Here, the department_name and the college_name columns of the Students table won't accept NULL values.

Using the ALTER command

CREATE TABLE Student (
  student_id INT PRIMARY KEY,
  department_name VARCHAR(100) NOT NULL,
  college_name VARCHAR(100)
);
ALTER TABLE Student ALTER COLUMN college_name SET NOT NULL;

Error when inserting NULL values
A value must be inserted into columns with the NOT NULL constraint. Otherwise, SQL will throw an error.
In the example below, SQL will throw an error because the value of college_name is not given.

INSERT INTO Students (student_id, department_name, college_name) 
VALUES (1, 'Economics')

UNIQUE Constraint

The UNIQUE constraint means that the column must have a unique value. Duplicate values are not allowed in columns to which the UNIQUE constraint is applied.
Unique constraints allow for null values. That is, null values can be stored in columns with a UNIQUE constraint.

CREATE TABLE Student (
  student_id INT SERIAL PRIMARY KEY,
  department_name VARCHAR(100) NOT NULL,
  college_name VARCHAR(100) NOT NULL,
  student_email varchar(100) UNIQUE,
);

Table-level UNIQUE constraints

CREATE TABLE Students (
student_id INT PRIMARY KEY,
department_name VARCHAR(20) NOT NULL,
college_name VARCHAR(50) NOT NULL,
student_email varchar(50),
student_phone INT,

CONSTRAINT unique_column UNIQUE (student_email)
);

Using ALTER command

CREATE TABLE Student (
  student_id INT PRIMARY KEY,
  department_name VARCHAR(20) NOT NULL,
  college_name VARCHAR(50) NOT NULL,
  student_email varchar(50),
  student_phone INT
);

ALTER TABLE Students ADD UNIQUE (student_email);

Above, the SQL command adds the UNIQUE constraint to the student_email columns in the existing Student table.

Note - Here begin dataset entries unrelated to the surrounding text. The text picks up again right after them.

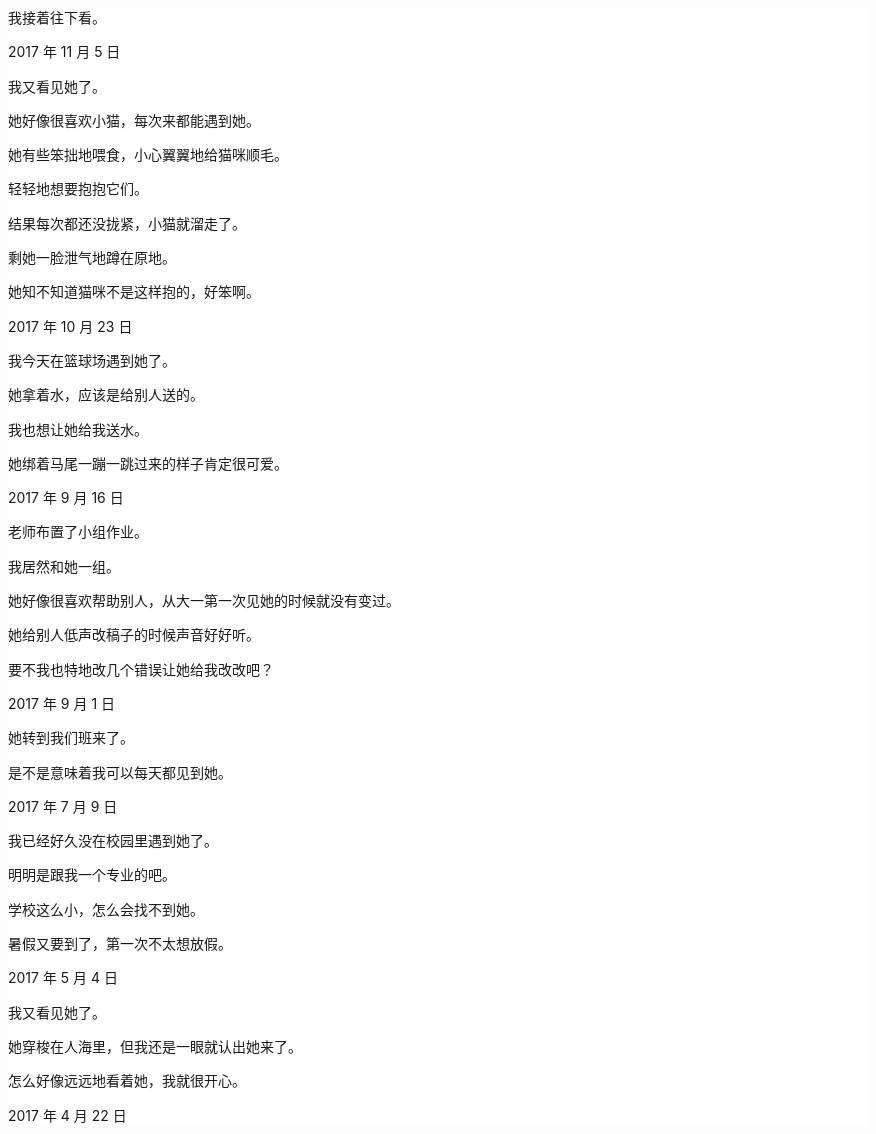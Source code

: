 我接着往下看。

2017 年 11 月 5 日

我又看见她了。

她好像很喜欢小猫，每次来都能遇到她。

她有些笨拙地喂食，小心翼翼地给猫咪顺毛。

轻轻地想要抱抱它们。

结果每次都还没拢紧，小猫就溜走了。

剩她一脸泄气地蹲在原地。

她知不知道猫咪不是这样抱的，好笨啊。

2017 年 10 月 23 日

我今天在篮球场遇到她了。

她拿着水，应该是给别人送的。

我也想让她给我送水。

她绑着马尾一蹦一跳过来的样子肯定很可爱。

2017 年 9 月 16 日

老师布置了小组作业。

我居然和她一组。

她好像很喜欢帮助别人，从大一第一次见她的时候就没有变过。

她给别人低声改稿子的时候声音好好听。

要不我也特地改几个错误让她给我改改吧？

2017 年 9 月 1 日

她转到我们班来了。

是不是意味着我可以每天都见到她。

2017 年 7 月 9 日

我已经好久没在校园里遇到她了。

明明是跟我一个专业的吧。

学校这么小，怎么会找不到她。

暑假又要到了，第一次不太想放假。

2017 年 5 月 4 日

我又看见她了。

她穿梭在人海里，但我还是一眼就认出她来了。

怎么好像远远地看着她，我就很开心。

2017 年 4 月 22 日
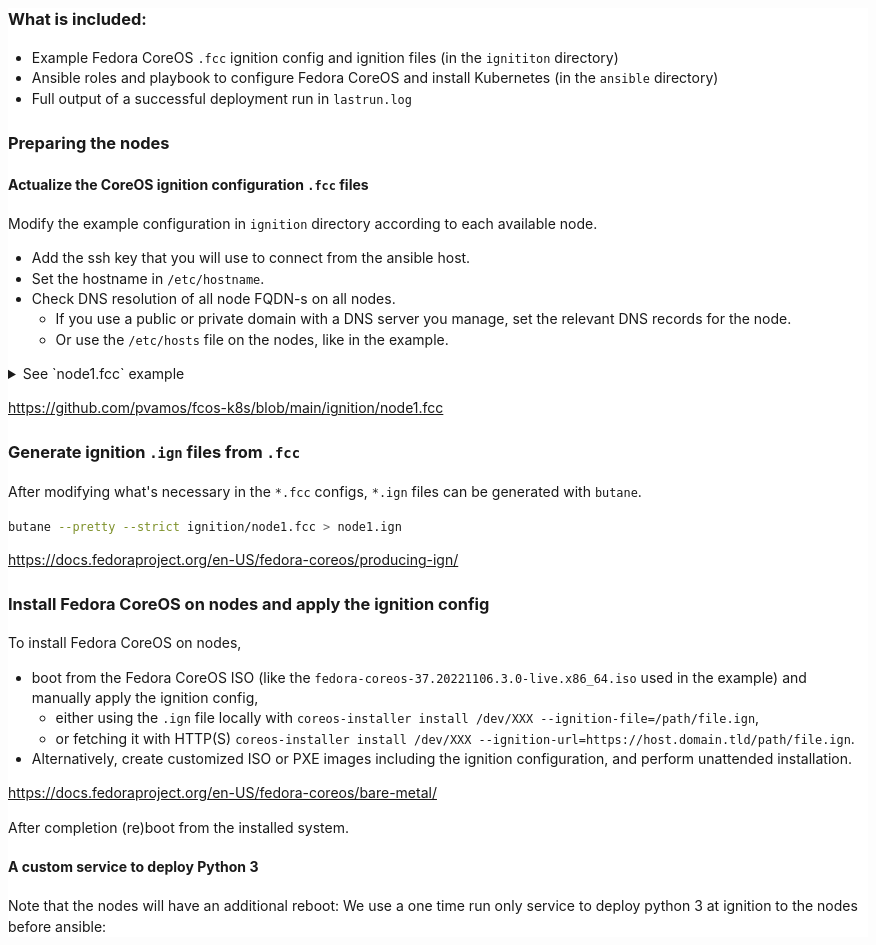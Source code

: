 ### What is included:
- Example Fedora CoreOS `.fcc` ignition config and ignition files (in the `ignititon` directory)
- Ansible roles and playbook to configure Fedora CoreOS and install Kubernetes (in the `ansible` directory)
- Full output of a successful deployment run in `lastrun.log`

### Preparing the nodes

#### Actualize the CoreOS ignition configuration `.fcc` files

Modify the example configuration in `ignition` directory according to each available node.

- Add the ssh key that you will use to connect from the ansible host.
- Set the hostname in `/etc/hostname`.
- Check DNS resolution of all node FQDN-s on all nodes.
  - If you use a public or private domain with a DNS server you manage, set the relevant DNS records for the node.
  - Or use the `/etc/hosts` file on the nodes, like in the example.

<details><summary>See `node1.fcc` example</summary></details>

<https://github.com/pvamos/fcos-k8s/blob/main/ignition/node1.fcc>

### Generate ignition `.ign` files from `.fcc`

After modifying what's necessary in the `*.fcc` configs, `*.ign` files can be generated with `butane`.

```sh
butane --pretty --strict ignition/node1.fcc > node1.ign
```

<https://docs.fedoraproject.org/en-US/fedora-coreos/producing-ign/>

### Install Fedora CoreOS on nodes and apply the ignition config

To install Fedora CoreOS on nodes,
- boot from the Fedora CoreOS ISO (like the `fedora-coreos-37.20221106.3.0-live.x86_64.iso` used in the example) and manually apply the ignition config,
  - either using the `.ign` file locally with `coreos-installer install /dev/XXX --ignition-file=/path/file.ign`,
  - or fetching it with HTTP(S) `coreos-installer install /dev/XXX --ignition-url=https://host.domain.tld/path/file.ign`.
- Alternatively, create customized ISO or PXE images including the ignition configuration, and perform unattended installation.

<https://docs.fedoraproject.org/en-US/fedora-coreos/bare-metal/>

After completion (re)boot from the installed system.

#### A custom service to deploy Python 3

Note that the nodes will have an additional reboot:
We use a one time run only service to deploy python 3 at ignition to the nodes before ansible:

-- Add a unique constraint to multiple columns
ALTER TABLE Student ADD UNIQUE (student_email, student_phone);

Error when inserting duplicate values
We will get an error if we try to insert duplicate values in a column with the UNIQUE constraint.

CREATE TABLE Student (
  student_id INT SERIAL PRIMARY KEY,
  department_name VARCHAR(100) NOT NULL,
  college_name VARCHAR(100) NOT NULL,
  student_email VARCHAR(100) UNIQUE,
  student_phone INT UNIQUE
);
-- Insert values to the Student table
-- student_email has duplicate values

INSERT INTO Student(student_id, department_name,college_name, 
        student_email, student_phone)
VALUES (1, "Philosophy", "Madonna University", "mymy@gmail.com", 4487),
       (2, "Sociology", "Gallas University", "mymy@gmail.com", 9976 );

CHECK Constraint

The CHECK constraint is used to ensure that all the records in a certain column follow a specific rule.
When the user wants to insert the value into a column with the CHECK constraint applied, the value will first be checked to make sure it meets the defined conditions before inserting the value into that column.

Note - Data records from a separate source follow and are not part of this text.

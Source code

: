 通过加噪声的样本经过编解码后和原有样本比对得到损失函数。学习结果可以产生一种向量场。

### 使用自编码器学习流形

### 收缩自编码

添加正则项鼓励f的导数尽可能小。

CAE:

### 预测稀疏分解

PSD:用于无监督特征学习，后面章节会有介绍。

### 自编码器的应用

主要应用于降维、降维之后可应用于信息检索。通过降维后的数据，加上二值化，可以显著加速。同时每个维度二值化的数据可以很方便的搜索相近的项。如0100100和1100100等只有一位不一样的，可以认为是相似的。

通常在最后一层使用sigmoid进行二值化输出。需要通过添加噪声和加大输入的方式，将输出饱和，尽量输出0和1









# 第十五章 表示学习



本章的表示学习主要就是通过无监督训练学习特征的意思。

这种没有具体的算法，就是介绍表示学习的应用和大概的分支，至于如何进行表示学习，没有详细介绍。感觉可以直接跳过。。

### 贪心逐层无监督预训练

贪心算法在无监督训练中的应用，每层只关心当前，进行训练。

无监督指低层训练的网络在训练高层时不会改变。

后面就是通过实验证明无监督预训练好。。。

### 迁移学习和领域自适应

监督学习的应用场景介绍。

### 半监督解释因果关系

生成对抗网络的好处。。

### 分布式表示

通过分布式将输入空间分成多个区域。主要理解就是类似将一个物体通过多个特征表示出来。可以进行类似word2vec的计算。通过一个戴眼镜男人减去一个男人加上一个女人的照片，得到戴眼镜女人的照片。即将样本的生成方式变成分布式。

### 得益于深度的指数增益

Example: If the table has a salary column defined, without the check constraint, the user may insert any value of their choice, which may be below or above the required range. 
But, if the user has applied a check constraint on the salary column, the column will not accept a value that isn't defined in its requirements.
This prevents salaries from being entered below or above the known salary range.

CREATE TABLE employees (
  employee_id INT NOT NULL PRIMARY KEY,
  employee_name VARCHAR(55) NOT NULL,
  salary INT NOT NULL CHECK (salary >= 1000 AND salary <= 10000)
);

Table-level CHECK constraint

CREATE TABLE employees (
  employee_id INT NOT NULL PRIMARY KEY,
  employee_name VARCHAR(55) NOT NULL,
  salary INT NOT NULL

  CONSTRAINT salaryCK CHECK (salary >= 1000 AND salary <= 10000)
);

Using the ALTER Command

CREATE TABLE employees (
employee_id INT NOT NULL PRIMARY KEY,
employee_name VARCHAR(55) NOT NULL,
salary INT NOT NULL
);

ALTER TABLE employees 
  ADD CONSTRAINT salaryCK CHECK (salary >= 1000 AND salary <= 10000)

DEFAULT Constraint

The DEFAULT constraint is used to set the default value for a column when the value is NULL.

CREATE TABLE User (
  id NOT NULL SERIAL PRIMARY KEY,
  first_name VARCHAR(50) NOT NULL,
  last_name VARCHAR(50),
  country VARCHAR(30) NOT NULL DEFAULT 'Belgium'
);

Using the ALTER command 

CREATE TABLE User (
  id NOT NULL PRIMARY KEY SERIAL,
  first_name VARCHAR(50) NOT NULL,
  last_name VARCHAR(50),
  country VARCHAR(30) NOT NULL
);

ALTER TABLE User
  ALTER COLUMN country SET DEFAULT 'Belgium';

Inserting values into the table

-- Using the insert command, the default value of the country column 
-- is set to Belgium.

-- So, when we try to insert a NULL value to the country column, 
-- it is replaced with Belgium by default.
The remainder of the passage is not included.